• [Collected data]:
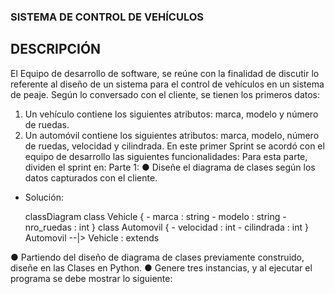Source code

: ### SISTEMA DE CONTROL DE VEHÍCULOS

## DESCRIPCIÓN
El Equipo de desarrollo de software, se reúne con la finalidad de discutir lo referente al diseño de
un sistema para el control de vehículos en un sistema de peaje. Según lo conversado con el
cliente, se tienen los primeros datos:
1. Un vehículo contiene los siguientes atributos: marca, modelo y número de ruedas.
2. Un automóvil contiene los siguientes atributos: marca, modelo, número de ruedas,
velocidad y cilindrada.
En este primer Sprint se acordó con el equipo de desarrollo las siguientes funcionalidades:
Para esta parte, dividen el sprint en:
Parte 1:
● Diseñe el diagrama de clases según los datos capturados con el cliente.

- Solución: 

    classDiagram
    class Vehicle {
        - marca : string
        - modelo : string
        - nro_ruedas : int
    }
    class Automovil {
        - velocidad : int
        - cilindrada : int
    }
    Automovil --|> Vehicle : extends

● Partiendo del diseño de diagrama de clases previamente construido, diseñe en las Clases
en Python.
● Genere tres instancias, y al ejecutar el programa se debe mostrar lo siguiente:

• [TASK INSTRUCTIONS]: Please write out, exactly as they appear above, only the lines in the stretch from the line with "un sistema para" through the line with "velocidad y cilindrada.".

• [TASK RESPONSE]:
un sistema para el control de vehículos en un sistema de peaje. Según lo conversado con el
cliente, se tienen los primeros datos:
1. Un vehículo contiene los siguientes atributos: marca, modelo y número de ruedas.
2. Un automóvil contiene los siguientes atributos: marca, modelo, número de ruedas,
velocidad y cilindrada.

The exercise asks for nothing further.